The Airbus A300 with the newly modified Forward Facing Crew Cockpit concept was later-on known as Airbus A300B4-220FFCC and was delivered to Garuda Indonesia in 1982. Wiweko who himself is a rating pilot for the Airbus A300B4-220FFC type aircraft, personally flew himself the first Airbus A300B4-220FFCC Aircraft delivered to Garuda Indonesia, from Airbus Headquarters in Toulouse, France to Jakarta, Indonesia.

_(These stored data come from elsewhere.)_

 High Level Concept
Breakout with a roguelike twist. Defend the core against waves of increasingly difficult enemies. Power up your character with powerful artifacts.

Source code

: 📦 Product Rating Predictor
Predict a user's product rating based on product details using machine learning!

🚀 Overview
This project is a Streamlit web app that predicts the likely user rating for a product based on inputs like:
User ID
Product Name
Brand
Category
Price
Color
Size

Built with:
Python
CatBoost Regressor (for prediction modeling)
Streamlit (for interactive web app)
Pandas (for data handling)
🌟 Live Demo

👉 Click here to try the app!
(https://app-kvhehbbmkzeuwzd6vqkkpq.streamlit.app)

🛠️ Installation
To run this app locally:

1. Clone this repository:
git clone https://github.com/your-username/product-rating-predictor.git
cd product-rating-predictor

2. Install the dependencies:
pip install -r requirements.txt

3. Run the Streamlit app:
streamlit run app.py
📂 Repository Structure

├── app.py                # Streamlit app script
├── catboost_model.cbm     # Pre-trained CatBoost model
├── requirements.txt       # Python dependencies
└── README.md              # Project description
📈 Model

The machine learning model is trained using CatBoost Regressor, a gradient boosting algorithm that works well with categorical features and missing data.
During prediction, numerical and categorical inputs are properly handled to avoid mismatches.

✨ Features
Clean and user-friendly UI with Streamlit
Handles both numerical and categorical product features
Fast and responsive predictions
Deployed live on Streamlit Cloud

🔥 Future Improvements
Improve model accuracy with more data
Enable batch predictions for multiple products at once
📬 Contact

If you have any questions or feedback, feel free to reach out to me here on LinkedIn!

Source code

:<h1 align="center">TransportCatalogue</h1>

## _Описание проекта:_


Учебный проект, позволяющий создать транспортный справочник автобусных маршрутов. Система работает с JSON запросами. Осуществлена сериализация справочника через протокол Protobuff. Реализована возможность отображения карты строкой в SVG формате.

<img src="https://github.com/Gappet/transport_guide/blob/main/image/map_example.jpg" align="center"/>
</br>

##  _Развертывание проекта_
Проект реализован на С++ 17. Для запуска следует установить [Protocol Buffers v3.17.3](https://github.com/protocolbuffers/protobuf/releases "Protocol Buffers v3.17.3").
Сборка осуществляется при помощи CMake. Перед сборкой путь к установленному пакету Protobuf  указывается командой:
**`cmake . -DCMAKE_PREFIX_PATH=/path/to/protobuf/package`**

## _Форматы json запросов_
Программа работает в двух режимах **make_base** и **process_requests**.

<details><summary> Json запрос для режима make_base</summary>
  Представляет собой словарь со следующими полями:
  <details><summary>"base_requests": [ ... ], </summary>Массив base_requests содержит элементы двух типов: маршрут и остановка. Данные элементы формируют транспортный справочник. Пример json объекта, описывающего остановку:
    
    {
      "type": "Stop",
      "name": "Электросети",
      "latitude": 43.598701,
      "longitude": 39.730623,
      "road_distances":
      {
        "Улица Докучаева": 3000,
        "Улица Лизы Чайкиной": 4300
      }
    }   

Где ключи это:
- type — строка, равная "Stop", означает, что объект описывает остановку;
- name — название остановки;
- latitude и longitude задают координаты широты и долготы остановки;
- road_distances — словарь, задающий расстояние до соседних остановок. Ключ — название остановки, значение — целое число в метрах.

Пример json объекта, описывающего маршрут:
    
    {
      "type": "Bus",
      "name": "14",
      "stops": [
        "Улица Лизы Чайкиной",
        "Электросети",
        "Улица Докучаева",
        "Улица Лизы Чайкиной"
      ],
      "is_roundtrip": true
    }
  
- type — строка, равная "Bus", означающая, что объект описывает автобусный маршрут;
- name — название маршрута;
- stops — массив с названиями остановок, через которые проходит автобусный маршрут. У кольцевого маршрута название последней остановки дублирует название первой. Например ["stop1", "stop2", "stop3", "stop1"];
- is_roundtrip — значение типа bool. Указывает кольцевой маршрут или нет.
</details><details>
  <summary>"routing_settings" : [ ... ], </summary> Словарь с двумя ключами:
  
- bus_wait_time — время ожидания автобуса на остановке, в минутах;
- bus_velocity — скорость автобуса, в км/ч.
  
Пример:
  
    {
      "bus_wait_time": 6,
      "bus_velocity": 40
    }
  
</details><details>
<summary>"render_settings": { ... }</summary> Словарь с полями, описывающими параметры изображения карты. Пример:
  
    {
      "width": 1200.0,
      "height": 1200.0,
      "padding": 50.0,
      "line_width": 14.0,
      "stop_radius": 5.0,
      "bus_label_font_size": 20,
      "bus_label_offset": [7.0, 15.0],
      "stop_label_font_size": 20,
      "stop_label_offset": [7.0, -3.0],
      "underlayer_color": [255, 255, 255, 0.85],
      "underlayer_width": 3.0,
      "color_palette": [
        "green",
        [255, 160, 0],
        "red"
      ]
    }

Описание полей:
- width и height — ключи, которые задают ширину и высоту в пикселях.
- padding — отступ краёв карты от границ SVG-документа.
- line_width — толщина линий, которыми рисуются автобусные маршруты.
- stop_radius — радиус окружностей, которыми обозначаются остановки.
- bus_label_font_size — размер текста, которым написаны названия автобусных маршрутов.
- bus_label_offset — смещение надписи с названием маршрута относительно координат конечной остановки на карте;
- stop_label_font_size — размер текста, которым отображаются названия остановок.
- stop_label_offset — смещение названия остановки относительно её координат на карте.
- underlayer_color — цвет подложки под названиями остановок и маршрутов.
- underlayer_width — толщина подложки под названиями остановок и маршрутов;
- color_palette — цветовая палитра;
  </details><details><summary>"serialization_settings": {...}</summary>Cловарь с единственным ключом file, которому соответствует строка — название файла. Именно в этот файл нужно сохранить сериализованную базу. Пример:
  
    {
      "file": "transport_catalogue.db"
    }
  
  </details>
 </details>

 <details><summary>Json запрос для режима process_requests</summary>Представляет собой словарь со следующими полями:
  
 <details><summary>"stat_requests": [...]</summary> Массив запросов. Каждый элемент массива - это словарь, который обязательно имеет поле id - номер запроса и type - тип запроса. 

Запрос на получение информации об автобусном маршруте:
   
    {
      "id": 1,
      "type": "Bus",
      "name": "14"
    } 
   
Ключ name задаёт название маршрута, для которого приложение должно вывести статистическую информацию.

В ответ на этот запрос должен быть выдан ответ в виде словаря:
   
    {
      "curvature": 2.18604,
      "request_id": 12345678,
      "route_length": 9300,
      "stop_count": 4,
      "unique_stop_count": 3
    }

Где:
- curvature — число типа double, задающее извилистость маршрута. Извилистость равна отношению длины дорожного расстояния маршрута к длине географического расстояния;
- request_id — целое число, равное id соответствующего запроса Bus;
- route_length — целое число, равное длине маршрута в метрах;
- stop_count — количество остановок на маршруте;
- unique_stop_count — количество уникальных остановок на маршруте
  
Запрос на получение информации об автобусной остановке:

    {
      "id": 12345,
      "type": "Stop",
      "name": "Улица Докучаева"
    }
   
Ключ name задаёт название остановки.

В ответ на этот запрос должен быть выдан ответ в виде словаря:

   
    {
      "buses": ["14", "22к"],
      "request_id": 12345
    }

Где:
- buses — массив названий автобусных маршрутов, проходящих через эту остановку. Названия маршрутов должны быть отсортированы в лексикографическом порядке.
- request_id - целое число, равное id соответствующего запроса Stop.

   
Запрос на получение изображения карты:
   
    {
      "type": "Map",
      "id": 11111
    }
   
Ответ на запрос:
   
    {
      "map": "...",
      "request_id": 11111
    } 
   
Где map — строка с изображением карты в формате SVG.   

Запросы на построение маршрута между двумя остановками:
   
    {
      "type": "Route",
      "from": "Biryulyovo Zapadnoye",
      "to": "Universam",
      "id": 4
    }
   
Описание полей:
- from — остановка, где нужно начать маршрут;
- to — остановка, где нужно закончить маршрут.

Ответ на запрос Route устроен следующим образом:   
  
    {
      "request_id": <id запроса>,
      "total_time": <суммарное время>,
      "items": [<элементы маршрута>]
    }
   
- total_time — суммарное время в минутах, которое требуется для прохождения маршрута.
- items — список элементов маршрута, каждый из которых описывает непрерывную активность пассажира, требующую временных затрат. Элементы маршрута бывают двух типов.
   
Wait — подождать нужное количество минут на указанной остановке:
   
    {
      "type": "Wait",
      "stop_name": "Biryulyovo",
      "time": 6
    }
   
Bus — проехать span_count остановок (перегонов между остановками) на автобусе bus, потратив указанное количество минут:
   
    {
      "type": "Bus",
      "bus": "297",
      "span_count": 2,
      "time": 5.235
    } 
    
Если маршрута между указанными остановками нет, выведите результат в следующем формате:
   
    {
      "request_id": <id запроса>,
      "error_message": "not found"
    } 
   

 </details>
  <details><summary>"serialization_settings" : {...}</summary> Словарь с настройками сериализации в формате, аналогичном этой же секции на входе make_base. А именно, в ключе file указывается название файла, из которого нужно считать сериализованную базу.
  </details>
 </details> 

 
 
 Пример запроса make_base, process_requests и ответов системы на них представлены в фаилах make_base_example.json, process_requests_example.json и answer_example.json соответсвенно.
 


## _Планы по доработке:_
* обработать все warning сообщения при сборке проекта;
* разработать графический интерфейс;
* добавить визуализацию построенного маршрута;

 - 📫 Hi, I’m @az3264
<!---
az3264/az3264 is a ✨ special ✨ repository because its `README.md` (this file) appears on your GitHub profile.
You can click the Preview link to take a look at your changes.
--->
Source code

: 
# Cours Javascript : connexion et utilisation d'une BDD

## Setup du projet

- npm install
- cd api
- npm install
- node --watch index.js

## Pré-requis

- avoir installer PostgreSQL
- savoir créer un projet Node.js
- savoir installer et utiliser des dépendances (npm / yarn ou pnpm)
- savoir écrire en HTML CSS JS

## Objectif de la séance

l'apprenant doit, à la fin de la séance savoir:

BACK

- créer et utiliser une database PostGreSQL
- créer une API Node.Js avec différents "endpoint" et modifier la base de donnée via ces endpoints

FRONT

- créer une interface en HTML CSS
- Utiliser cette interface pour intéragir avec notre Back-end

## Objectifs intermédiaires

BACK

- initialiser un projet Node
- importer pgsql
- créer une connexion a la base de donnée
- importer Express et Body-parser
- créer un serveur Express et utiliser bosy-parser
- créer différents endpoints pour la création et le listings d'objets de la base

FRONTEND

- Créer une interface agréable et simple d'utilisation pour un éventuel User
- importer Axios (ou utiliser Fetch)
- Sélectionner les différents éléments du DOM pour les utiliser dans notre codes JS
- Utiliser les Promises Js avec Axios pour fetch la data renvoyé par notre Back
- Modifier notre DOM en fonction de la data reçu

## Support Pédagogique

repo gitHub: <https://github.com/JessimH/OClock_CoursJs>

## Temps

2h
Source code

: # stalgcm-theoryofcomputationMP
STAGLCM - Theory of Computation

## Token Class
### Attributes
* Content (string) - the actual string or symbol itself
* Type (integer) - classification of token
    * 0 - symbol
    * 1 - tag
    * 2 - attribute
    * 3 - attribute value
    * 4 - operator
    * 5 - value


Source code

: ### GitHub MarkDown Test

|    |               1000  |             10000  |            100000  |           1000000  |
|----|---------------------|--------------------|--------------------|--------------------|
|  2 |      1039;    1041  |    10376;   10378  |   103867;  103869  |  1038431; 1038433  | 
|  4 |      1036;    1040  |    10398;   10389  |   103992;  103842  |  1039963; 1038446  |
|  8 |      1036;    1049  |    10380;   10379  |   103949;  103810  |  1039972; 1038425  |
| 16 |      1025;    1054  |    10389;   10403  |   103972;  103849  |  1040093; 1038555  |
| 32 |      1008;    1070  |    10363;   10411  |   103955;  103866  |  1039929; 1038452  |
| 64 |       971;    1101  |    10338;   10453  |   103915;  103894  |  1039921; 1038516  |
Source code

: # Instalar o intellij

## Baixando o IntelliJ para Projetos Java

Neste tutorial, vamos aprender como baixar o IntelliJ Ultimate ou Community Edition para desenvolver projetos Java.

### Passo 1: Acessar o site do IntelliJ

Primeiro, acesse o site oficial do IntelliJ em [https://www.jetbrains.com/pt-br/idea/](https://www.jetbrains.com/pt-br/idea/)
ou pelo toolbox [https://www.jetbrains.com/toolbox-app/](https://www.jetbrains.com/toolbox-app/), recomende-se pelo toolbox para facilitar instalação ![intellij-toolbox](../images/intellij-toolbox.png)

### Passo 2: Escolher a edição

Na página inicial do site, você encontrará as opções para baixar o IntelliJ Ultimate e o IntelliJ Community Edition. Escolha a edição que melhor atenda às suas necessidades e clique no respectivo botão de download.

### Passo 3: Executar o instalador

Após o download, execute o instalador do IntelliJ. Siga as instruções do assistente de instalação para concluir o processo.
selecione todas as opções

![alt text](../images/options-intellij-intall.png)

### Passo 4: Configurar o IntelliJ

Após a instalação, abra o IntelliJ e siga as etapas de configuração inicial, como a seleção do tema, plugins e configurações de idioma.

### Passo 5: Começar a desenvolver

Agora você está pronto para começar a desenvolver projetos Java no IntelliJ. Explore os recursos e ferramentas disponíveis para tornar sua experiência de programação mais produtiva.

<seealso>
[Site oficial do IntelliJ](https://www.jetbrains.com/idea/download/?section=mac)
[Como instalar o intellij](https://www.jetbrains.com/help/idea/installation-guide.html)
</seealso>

During its inaugural delivery, Fritz Winkelmann who was Airbus Far East Area Sales Manager delivered the following remarkable remark regarding the new breakthrough of a wide-body aircraft "two-man cockpit crew" initiated by Wiweko Soepono:"It was Mr. Wiweko who gave birth to the two-man Forward Facing Crew Cockpit. We are proud that this type of aircraft has come to make use of an idea originating from the mind of a son of Indonesia, combined with the new and modern technology, which employes 'push button illuminated switches' and 'digital' system. The two-man cockpit has become a reality, and I believe that this Airbus A300B4-220 with the new 'Forward Facing Crew Cockpit' concept could become the choice of many Airlines around the world."For his achievement in modernizing the Airbus A300 cockpit that allows wide-body aircraft to be flown only by two-men cockpit crew, Wiweko was often credited as the father of "Two-Men Cockpit Crew" Wide-Body Aircraft.

== Later life ==
Wiweko retired from his position as Garuda Indonesia CEO in 1984 and was succeeded by Reyn Altin Johannes Lumenta. Following his retirement, Wiweko remained active in the Indonesian aircraft industry and aeromodelling.

Wiweko died in St. Carolus Hospital on 8 September 2000, following a long illness. He was buried in Jeruk Purut cemetery, next to his wife Mieke who died just two years earlier, in 1998.